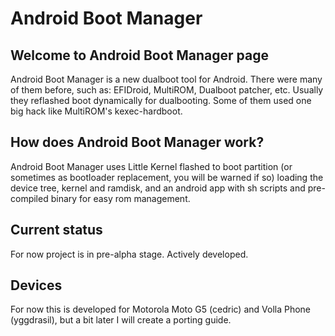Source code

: # Android Boot Manager
## Welcome to Android Boot Manager page
Android Boot Manager is a new dualboot tool for Android. There were many of them before, such as: EFIDroid, MultiROM, Dualboot patcher, etc. Usually they reflashed boot dynamically for dualbooting. Some of them used one big hack like MultiROM's kexec-hardboot.

## How does Android Boot Manager work?
Android Boot Manager uses Little Kernel flashed to boot partition (or sometimes as bootloader replacement, you will be warned if so) loading the device tree, kernel and ramdisk, and an android app with sh scripts and pre-compiled binary for easy rom management.

## Current status
For now project is in pre-alpha stage. Actively developed.

## Devices 
For now this is developed for Motorola Moto G5 (cedric) and Volla Phone (yggdrasil), but a bit later I will create a porting guide.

* _PROBLEM_: Search the records for the string "developed" and, wherever a line contains it, please copy that line.

* _TASK SOLUTION_:
For now project is in pre-alpha stage. Actively developed.
For now this is developed for Motorola Moto G5 (cedric) and Volla Phone (yggdrasil), but a bit later I will create a porting guide.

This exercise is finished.